Would you return all of this data exactly, leaving nothing out?
*** Block opens ***
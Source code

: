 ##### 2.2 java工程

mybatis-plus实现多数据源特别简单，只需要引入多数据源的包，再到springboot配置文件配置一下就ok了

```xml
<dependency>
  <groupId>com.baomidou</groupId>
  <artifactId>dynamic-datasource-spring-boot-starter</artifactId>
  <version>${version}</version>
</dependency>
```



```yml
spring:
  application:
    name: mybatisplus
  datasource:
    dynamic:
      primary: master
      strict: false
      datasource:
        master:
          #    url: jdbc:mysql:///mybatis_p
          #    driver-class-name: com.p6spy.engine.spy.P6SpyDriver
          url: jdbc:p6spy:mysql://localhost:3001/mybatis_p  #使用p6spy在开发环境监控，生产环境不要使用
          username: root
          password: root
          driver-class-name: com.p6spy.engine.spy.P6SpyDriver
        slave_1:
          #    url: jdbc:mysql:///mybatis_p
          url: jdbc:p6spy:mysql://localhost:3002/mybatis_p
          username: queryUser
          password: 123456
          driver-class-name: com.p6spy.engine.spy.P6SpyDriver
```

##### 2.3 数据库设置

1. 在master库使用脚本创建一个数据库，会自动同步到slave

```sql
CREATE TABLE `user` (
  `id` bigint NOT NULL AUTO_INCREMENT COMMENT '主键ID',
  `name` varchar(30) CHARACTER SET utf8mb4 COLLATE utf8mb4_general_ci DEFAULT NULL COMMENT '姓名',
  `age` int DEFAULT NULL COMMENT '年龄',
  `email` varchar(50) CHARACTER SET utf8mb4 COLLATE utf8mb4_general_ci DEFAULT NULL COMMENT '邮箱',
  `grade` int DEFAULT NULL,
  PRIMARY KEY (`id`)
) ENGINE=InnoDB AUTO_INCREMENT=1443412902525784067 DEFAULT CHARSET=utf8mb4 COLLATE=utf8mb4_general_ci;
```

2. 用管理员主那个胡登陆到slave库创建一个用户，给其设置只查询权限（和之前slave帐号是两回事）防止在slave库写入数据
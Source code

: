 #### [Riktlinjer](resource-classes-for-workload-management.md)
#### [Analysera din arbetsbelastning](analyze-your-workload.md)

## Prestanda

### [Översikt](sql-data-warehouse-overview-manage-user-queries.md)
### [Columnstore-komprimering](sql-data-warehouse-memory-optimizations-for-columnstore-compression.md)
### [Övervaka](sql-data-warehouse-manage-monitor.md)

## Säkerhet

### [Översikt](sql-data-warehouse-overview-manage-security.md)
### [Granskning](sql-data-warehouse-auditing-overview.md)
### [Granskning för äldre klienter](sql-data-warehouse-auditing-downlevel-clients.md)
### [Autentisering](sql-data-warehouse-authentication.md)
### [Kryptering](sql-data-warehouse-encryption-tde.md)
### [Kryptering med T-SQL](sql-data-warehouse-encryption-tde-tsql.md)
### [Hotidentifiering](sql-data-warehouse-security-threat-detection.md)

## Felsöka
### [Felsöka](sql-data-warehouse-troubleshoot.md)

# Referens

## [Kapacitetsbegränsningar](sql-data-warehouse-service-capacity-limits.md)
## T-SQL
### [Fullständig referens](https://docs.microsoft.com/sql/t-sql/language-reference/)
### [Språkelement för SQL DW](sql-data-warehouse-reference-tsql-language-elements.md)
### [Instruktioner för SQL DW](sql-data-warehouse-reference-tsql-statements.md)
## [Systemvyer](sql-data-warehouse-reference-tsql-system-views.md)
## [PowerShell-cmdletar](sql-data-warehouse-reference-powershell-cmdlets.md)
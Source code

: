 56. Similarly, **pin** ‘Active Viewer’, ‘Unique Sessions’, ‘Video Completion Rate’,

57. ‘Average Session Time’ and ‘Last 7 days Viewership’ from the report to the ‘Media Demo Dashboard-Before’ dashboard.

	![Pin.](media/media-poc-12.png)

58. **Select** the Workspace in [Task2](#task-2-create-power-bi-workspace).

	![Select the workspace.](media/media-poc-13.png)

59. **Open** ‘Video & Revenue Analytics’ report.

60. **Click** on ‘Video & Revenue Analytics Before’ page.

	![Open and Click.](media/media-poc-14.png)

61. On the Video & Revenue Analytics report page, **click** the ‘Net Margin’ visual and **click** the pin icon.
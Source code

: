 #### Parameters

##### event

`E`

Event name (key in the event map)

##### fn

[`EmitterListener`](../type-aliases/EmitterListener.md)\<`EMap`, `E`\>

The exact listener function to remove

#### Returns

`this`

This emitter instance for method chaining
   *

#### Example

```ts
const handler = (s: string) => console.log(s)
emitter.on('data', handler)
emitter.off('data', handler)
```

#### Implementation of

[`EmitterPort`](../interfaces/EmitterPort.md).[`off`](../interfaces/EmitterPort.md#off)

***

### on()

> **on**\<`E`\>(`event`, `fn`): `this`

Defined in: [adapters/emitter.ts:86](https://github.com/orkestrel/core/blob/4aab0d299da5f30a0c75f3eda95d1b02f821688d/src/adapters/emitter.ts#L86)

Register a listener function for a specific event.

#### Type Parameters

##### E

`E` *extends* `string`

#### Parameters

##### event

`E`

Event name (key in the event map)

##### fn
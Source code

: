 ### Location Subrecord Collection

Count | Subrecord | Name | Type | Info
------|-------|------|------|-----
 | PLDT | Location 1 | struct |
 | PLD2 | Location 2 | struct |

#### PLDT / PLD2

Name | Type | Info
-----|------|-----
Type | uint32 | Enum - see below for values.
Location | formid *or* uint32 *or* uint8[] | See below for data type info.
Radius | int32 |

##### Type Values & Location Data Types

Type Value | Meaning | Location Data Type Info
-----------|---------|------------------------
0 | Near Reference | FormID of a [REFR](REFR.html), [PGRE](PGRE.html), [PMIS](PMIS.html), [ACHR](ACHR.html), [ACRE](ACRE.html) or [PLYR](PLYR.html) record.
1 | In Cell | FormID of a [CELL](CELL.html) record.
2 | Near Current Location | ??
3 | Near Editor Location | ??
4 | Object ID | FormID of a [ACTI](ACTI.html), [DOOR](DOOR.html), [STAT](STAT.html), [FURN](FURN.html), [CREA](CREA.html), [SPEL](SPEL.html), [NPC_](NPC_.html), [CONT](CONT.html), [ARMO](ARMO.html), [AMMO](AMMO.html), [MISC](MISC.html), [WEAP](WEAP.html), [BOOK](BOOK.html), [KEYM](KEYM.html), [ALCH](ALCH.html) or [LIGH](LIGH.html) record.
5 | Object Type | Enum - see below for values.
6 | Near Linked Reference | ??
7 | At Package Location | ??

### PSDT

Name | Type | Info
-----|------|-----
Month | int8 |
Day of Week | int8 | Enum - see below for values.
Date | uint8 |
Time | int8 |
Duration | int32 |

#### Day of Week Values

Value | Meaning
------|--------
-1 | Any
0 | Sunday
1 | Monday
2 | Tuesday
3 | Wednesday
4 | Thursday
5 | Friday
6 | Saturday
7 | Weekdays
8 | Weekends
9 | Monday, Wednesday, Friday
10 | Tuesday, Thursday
*** Block closes ***
### YOUR RESPONSE
Source code

: ##### 2.2 java工程

mybatis-plus实现多数据源特别简单，只需要引入多数据源的包，再到springboot配置文件配置一下就ok了

```xml
<dependency>
  <groupId>com.baomidou</groupId>
  <artifactId>dynamic-datasource-spring-boot-starter</artifactId>
  <version>${version}</version>
</dependency>
```



```yml
spring:
  application:
    name: mybatisplus
  datasource:
    dynamic:
      primary: master
      strict: false
      datasource:
        master:
          #    url: jdbc:mysql:///mybatis_p
          #    driver-class-name: com.p6spy.engine.spy.P6SpyDriver
          url: jdbc:p6spy:mysql://localhost:3001/mybatis_p  #使用p6spy在开发环境监控，生产环境不要使用
          username: root
          password: root
          driver-class-name: com.p6spy.engine.spy.P6SpyDriver
        slave_1:
          #    url: jdbc:mysql:///mybatis_p
          url: jdbc:p6spy:mysql://localhost:3002/mybatis_p
          username: queryUser
          password: 123456
          driver-class-name: com.p6spy.engine.spy.P6SpyDriver
```

##### 2.3 数据库设置

1. 在master库使用脚本创建一个数据库，会自动同步到slave

```sql
CREATE TABLE `user` (
  `id` bigint NOT NULL AUTO_INCREMENT COMMENT '主键ID',
  `name` varchar(30) CHARACTER SET utf8mb4 COLLATE utf8mb4_general_ci DEFAULT NULL COMMENT '姓名',
  `age` int DEFAULT NULL COMMENT '年龄',
  `email` varchar(50) CHARACTER SET utf8mb4 COLLATE utf8mb4_general_ci DEFAULT NULL COMMENT '邮箱',
  `grade` int DEFAULT NULL,
  PRIMARY KEY (`id`)
) ENGINE=InnoDB AUTO_INCREMENT=1443412902525784067 DEFAULT CHARSET=utf8mb4 COLLATE=utf8mb4_general_ci;
```

2. 用管理员主那个胡登陆到slave库创建一个用户，给其设置只查询权限（和之前slave帐号是两回事）防止在slave库写入数据
Source code

: #### [Riktlinjer](resource-classes-for-workload-management.md)
#### [Analysera din arbetsbelastning](analyze-your-workload.md)

## Prestanda

### [Översikt](sql-data-warehouse-overview-manage-user-queries.md)
### [Columnstore-komprimering](sql-data-warehouse-memory-optimizations-for-columnstore-compression.md)
### [Övervaka](sql-data-warehouse-manage-monitor.md)

## Säkerhet

### [Översikt](sql-data-warehouse-overview-manage-security.md)
### [Granskning](sql-data-warehouse-auditing-overview.md)
### [Granskning för äldre klienter](sql-data-warehouse-auditing-downlevel-clients.md)
### [Autentisering](sql-data-warehouse-authentication.md)
### [Kryptering](sql-data-warehouse-encryption-tde.md)
### [Kryptering med T-SQL](sql-data-warehouse-encryption-tde-tsql.md)
### [Hotidentifiering](sql-data-warehouse-security-threat-detection.md)

## Felsöka
### [Felsöka](sql-data-warehouse-troubleshoot.md)

# Referens

## [Kapacitetsbegränsningar](sql-data-warehouse-service-capacity-limits.md)
## T-SQL
### [Fullständig referens](https://docs.microsoft.com/sql/t-sql/language-reference/)
### [Språkelement för SQL DW](sql-data-warehouse-reference-tsql-language-elements.md)
### [Instruktioner för SQL DW](sql-data-warehouse-reference-tsql-statements.md)
## [Systemvyer](sql-data-warehouse-reference-tsql-system-views.md)
## [PowerShell-cmdletar](sql-data-warehouse-reference-powershell-cmdlets.md)
Source code

: 56. Similarly, **pin** ‘Active Viewer’, ‘Unique Sessions’, ‘Video Completion Rate’,

57. ‘Average Session Time’ and ‘Last 7 days Viewership’ from the report to the ‘Media Demo Dashboard-Before’ dashboard.

	![Pin.](media/media-poc-12.png)

58. **Select** the Workspace in [Task2](#task-2-create-power-bi-workspace).

	![Select the workspace.](media/media-poc-13.png)

59. **Open** ‘Video & Revenue Analytics’ report.

60. **Click** on ‘Video & Revenue Analytics Before’ page.

	![Open and Click.](media/media-poc-14.png)

61. On the Video & Revenue Analytics report page, **click** the ‘Net Margin’ visual and **click** the pin icon.
Source code

: #### Parameters

##### event

`E`

Event name (key in the event map)

##### fn

[`EmitterListener`](../type-aliases/EmitterListener.md)\<`EMap`, `E`\>

The exact listener function to remove

#### Returns

`this`

This emitter instance for method chaining
   *

#### Example

```ts
const handler = (s: string) => console.log(s)
emitter.on('data', handler)
emitter.off('data', handler)
```

#### Implementation of

[`EmitterPort`](../interfaces/EmitterPort.md).[`off`](../interfaces/EmitterPort.md#off)

***

### on()

> **on**\<`E`\>(`event`, `fn`): `this`

Defined in: [adapters/emitter.ts:86](https://github.com/orkestrel/core/blob/4aab0d299da5f30a0c75f3eda95d1b02f821688d/src/adapters/emitter.ts#L86)

Register a listener function for a specific event.

#### Type Parameters

##### E

`E` *extends* `string`

#### Parameters

##### event

`E`

Event name (key in the event map)

##### fn
Source code

: ### Location Subrecord Collection

Count | Subrecord | Name | Type | Info
------|-------|------|------|-----
 | PLDT | Location 1 | struct |
 | PLD2 | Location 2 | struct |

#### PLDT / PLD2

Name | Type | Info
-----|------|-----
Type | uint32 | Enum - see below for values.
Location | formid *or* uint32 *or* uint8[] | See below for data type info.
Radius | int32 |

##### Type Values & Location Data Types

Type Value | Meaning | Location Data Type Info
-----------|---------|------------------------
0 | Near Reference | FormID of a [REFR](REFR.html), [PGRE](PGRE.html), [PMIS](PMIS.html), [ACHR](ACHR.html), [ACRE](ACRE.html) or [PLYR](PLYR.html) record.
1 | In Cell | FormID of a [CELL](CELL.html) record.
2 | Near Current Location | ??
3 | Near Editor Location | ??
4 | Object ID | FormID of a [ACTI](ACTI.html), [DOOR](DOOR.html), [STAT](STAT.html), [FURN](FURN.html), [CREA](CREA.html), [SPEL](SPEL.html), [NPC_](NPC_.html), [CONT](CONT.html), [ARMO](ARMO.html), [AMMO](AMMO.html), [MISC](MISC.html), [WEAP](WEAP.html), [BOOK](BOOK.html), [KEYM](KEYM.html), [ALCH](ALCH.html) or [LIGH](LIGH.html) record.
5 | Object Type | Enum - see below for values.
6 | Near Linked Reference | ??
7 | At Package Location | ??

### PSDT

Name | Type | Info
-----|------|-----
Month | int8 |
Day of Week | int8 | Enum - see below for values.
Date | uint8 |
Time | int8 |
Duration | int32 |

#### Day of Week Values

Value | Meaning
------|--------
-1 | Any
0 | Sunday
1 | Monday
2 | Tuesday
3 | Wednesday
4 | Thursday
5 | Friday
6 | Saturday
7 | Weekdays
8 | Weekends
9 | Monday, Wednesday, Friday
10 | Tuesday, Thursday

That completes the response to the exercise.